Toddlers will not always join in with everything in a yoga class (or anywhere else). They are busy learning about how to be independent, and part of that involves them starting to assert their own opinions on things. A toddler has a mission to explore the world around them, learning so much from their explorations, so we will see them moving around the room seeking things of interest. A hole in the wall may need a long and thorough investigation, a curtain will provide hours of entertainment, a particular mark on the floor can be stared at for ages. But wherever they are and whatever they are doing, these children are aware of everything around them. They are constantly learning and absorbing, and even when it can feel that they are not involved with the class at all, they will suddenly surprise you later by doing a pose, or singing a song from that class.
When teaching this age, you have to be flexible. I always plan my lessons, I plan our theme, our adventure, our songs and our poses. But I can teach the ‘same’ lesson 4 times a week, and every time it will be different. I try to watch the children, see their cues, judge their moods, work out whether the next activity will work just now or if we need to move about first. Can we start doing some individual poses or do the children need a minute to connect with their parent first. Is everyone full or energy, or are they actually getting tired and need to quieten down. I don’t always get things right, but I am always learning, and the more I work with this age group the easier it gets.
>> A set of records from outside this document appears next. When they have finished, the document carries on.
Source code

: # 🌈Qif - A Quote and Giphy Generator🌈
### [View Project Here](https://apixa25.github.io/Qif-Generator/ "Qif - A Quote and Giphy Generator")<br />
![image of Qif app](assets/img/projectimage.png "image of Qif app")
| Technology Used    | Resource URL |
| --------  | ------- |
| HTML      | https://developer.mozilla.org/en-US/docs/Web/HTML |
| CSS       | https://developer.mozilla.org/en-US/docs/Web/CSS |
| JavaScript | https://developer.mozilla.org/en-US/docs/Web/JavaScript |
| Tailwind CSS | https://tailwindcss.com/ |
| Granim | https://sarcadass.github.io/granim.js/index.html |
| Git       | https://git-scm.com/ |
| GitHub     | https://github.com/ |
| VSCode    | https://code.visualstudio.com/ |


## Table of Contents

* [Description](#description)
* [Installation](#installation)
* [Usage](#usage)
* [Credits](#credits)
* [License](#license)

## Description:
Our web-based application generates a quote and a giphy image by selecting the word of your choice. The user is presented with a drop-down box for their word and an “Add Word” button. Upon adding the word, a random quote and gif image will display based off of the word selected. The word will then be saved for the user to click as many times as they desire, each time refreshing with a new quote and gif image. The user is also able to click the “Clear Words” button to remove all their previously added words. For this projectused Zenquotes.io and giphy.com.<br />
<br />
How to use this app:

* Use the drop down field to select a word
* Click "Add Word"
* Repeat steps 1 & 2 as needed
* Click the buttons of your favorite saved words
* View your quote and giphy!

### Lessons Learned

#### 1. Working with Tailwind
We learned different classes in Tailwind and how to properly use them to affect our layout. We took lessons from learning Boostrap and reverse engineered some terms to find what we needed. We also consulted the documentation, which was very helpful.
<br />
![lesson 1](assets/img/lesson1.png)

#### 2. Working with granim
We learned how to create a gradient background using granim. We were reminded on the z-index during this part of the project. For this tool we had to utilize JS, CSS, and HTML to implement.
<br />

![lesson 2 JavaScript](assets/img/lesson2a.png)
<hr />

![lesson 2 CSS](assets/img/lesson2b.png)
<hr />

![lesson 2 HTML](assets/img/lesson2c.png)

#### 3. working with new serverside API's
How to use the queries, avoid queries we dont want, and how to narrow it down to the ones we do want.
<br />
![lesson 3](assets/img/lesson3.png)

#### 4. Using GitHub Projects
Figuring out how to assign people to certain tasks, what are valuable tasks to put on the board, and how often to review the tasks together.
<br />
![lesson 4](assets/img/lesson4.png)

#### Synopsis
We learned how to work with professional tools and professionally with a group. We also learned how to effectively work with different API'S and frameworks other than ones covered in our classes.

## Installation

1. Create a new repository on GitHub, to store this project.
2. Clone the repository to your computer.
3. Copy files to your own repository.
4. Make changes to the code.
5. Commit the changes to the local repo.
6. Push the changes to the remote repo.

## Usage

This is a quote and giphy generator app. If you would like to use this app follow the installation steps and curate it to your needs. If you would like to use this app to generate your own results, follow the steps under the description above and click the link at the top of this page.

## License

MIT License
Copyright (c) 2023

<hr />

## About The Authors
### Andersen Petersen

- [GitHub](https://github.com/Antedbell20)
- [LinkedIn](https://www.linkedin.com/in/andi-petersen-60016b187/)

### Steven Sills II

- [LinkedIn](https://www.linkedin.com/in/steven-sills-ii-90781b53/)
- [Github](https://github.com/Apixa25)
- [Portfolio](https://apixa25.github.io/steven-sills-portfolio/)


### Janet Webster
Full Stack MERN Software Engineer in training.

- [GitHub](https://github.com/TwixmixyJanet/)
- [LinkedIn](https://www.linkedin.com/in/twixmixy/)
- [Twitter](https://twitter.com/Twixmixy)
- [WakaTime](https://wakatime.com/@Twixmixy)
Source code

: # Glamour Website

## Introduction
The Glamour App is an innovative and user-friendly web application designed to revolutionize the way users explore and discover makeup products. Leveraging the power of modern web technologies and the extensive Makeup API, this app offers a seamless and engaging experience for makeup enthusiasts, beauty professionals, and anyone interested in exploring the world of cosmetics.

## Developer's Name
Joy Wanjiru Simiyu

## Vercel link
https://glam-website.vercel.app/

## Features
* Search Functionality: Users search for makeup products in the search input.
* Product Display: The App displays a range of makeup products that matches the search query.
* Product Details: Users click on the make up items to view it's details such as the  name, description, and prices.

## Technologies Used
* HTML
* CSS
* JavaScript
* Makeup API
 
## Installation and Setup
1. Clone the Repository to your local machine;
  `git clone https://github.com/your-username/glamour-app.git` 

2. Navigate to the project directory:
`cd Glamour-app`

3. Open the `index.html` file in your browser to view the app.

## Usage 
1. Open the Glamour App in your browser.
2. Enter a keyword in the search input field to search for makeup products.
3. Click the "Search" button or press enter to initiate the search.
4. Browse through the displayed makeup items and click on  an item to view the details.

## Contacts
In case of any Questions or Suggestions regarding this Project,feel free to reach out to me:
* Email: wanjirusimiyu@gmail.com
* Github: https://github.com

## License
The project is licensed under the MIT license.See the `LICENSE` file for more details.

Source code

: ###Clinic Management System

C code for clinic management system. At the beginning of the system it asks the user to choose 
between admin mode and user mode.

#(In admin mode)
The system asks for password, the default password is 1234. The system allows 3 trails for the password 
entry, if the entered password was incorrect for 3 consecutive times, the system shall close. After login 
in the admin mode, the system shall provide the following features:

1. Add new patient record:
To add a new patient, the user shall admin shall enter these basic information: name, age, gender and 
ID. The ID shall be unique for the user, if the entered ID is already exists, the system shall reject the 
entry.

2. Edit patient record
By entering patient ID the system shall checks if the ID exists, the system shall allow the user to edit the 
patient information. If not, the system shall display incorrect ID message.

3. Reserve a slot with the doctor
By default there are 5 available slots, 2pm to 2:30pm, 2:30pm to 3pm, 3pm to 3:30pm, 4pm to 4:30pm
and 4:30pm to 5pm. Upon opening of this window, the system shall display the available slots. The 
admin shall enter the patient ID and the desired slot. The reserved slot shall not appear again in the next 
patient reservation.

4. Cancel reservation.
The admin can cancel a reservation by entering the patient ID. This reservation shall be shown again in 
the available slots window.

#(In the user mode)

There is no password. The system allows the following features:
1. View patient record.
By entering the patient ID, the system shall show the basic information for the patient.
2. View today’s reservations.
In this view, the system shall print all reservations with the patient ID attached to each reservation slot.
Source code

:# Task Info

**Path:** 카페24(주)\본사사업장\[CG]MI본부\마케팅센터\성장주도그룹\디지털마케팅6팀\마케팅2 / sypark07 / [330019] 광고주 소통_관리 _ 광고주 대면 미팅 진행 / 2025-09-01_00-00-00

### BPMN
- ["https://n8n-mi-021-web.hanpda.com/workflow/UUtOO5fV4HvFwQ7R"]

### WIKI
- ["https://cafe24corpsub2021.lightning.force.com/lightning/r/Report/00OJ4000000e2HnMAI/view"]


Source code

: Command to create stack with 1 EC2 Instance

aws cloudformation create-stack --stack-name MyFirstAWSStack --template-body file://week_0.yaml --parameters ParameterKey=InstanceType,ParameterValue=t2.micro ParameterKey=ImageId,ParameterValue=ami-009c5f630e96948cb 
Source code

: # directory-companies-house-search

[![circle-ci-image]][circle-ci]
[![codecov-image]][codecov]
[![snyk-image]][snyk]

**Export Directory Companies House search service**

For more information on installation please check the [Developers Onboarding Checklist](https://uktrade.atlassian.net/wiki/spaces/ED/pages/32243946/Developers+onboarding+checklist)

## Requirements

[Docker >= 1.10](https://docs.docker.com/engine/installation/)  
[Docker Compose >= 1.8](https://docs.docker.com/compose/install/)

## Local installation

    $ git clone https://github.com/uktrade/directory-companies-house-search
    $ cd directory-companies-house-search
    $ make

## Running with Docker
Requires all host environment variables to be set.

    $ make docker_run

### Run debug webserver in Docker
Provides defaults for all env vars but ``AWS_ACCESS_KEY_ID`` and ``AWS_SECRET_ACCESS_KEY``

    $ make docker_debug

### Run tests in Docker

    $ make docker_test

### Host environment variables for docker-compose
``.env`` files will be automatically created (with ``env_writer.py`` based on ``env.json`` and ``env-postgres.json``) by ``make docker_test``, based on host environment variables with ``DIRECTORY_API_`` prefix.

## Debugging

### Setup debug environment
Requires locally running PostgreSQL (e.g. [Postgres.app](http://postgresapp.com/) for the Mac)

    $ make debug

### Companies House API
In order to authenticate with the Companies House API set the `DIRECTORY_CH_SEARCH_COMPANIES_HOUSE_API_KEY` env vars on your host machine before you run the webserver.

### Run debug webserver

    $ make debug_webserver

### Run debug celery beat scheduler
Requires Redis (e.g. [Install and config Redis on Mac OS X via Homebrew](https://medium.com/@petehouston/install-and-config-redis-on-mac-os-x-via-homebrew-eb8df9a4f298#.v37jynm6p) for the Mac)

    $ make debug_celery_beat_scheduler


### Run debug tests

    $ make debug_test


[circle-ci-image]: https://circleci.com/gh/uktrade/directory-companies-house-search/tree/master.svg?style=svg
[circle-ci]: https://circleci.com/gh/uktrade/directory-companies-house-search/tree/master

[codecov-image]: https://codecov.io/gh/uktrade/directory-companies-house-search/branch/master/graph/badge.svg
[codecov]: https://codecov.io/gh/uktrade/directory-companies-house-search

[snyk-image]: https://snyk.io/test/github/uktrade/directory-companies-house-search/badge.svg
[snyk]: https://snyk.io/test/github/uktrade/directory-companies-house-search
It will never be easy though. Toddlers like to keep you on your toes. One week they will suddenly decide that they no longer like the cat and mouse game that has been a favourite for months. Going upside down will always change the mood and result in giggles except for one particular afternoon, when it just doesn’t work. There will be days when they just want to sit, days when they just want to cuddle, days when they just want to scream. But even on these days when it seems that nothing is going right, children will take comfort from the familiar routine and activities. I always use the same hello song, the same structure for class, the same activities to signal relaxation, the same goodbye song. Young children feel secure when they know what is coming next.
And what about the days when I finish a class, exhausted, and wondering whether I have actually achieved anything? Well then I take a breath, I look at my own children, I look at the children I teach. I see how happy they are, how secure they are, what a loving relationship they share with their parents. I see the child who was racing around the room 5 minutes previously now lying still next to his mum. I see the little one (who has spent the last 20 minutes hiding under a table) crawl over to her mum who’s lying in savasana and rest her head briefly on her chest. I see the parent who arrived hassled and rushed lying down, completely relaxed, eyes closed and a smile on her face. And I know that it’s worth it.